>>>

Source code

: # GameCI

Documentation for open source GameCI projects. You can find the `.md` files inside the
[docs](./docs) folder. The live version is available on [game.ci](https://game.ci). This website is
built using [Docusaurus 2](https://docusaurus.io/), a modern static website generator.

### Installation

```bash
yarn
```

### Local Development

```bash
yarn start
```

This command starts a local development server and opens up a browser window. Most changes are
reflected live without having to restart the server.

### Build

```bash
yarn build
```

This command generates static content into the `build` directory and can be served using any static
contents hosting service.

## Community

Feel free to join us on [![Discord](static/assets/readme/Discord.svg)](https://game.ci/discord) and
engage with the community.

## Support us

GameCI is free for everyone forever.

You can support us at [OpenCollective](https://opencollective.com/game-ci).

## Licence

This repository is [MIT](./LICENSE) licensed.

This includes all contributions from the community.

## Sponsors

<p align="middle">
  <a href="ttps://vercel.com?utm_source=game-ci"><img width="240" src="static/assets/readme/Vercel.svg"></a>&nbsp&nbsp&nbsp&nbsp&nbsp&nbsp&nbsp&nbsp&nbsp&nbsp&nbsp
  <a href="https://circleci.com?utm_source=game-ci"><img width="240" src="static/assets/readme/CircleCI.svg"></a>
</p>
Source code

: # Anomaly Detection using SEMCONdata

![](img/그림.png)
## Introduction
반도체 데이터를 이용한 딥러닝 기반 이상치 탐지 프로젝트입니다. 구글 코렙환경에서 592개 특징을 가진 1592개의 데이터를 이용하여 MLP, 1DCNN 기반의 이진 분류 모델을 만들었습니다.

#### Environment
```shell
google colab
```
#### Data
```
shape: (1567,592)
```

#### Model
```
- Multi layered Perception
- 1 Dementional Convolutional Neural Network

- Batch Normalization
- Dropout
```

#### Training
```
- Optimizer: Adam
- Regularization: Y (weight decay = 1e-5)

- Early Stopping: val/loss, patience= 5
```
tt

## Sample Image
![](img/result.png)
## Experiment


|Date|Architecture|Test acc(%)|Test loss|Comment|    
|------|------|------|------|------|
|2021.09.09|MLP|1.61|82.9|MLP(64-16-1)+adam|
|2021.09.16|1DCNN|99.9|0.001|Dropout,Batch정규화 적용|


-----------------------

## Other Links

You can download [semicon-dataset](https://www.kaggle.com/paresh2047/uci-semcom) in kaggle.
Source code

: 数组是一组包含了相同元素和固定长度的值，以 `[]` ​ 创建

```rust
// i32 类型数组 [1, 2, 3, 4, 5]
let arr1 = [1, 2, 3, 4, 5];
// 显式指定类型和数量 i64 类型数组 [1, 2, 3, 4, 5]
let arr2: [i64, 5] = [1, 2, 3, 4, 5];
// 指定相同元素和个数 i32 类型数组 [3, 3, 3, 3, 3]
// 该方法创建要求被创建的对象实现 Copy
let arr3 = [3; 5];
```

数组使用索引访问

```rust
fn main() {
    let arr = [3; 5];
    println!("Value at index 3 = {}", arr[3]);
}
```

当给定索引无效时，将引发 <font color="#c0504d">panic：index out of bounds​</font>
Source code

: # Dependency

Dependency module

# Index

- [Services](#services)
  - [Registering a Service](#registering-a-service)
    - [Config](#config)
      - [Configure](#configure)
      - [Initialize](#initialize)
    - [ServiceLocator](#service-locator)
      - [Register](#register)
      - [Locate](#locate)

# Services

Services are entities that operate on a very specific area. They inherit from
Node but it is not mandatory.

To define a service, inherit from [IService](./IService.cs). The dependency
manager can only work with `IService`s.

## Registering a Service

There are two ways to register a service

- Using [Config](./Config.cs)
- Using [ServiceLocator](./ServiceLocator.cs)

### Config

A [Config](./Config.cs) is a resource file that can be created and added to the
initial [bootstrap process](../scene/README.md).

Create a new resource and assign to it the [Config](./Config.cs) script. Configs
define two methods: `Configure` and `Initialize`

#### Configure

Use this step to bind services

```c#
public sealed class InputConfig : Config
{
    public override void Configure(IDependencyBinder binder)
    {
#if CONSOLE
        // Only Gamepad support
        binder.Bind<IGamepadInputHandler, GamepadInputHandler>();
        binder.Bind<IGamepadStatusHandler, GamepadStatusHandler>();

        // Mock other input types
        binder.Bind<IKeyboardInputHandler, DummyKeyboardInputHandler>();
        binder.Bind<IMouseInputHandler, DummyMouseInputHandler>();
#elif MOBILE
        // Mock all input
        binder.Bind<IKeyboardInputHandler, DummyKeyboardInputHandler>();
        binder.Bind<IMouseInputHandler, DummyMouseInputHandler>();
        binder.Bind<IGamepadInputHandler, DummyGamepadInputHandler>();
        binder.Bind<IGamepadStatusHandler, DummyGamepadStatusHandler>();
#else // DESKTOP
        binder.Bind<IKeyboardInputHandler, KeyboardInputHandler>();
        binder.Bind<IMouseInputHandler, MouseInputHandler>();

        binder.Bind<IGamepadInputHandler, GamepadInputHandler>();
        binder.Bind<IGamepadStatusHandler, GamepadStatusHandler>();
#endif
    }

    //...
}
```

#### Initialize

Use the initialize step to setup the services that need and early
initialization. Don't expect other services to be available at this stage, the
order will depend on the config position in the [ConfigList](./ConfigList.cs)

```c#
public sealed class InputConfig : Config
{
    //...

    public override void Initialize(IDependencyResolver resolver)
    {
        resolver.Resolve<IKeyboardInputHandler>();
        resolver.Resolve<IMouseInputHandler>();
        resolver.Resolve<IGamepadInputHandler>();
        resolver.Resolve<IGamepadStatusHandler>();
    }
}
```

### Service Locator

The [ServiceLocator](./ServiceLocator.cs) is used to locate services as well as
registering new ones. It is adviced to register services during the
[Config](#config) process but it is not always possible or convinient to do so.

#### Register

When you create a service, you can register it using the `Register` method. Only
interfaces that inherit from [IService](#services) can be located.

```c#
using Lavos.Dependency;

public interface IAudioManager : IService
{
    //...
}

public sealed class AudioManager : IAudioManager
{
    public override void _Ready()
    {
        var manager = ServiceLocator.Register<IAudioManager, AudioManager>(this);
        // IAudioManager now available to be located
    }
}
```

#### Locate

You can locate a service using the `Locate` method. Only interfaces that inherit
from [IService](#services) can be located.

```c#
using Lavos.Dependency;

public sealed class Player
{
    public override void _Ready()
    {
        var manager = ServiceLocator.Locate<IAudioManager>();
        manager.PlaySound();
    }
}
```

<<<

→ **INSTRUCTIONS TO FOLLOW**:
For the entries above, please state how many lines contain the string "IGamepadStatusHandler"; give the number and nothing else.

→ **RESULT OF THE TASK**:
4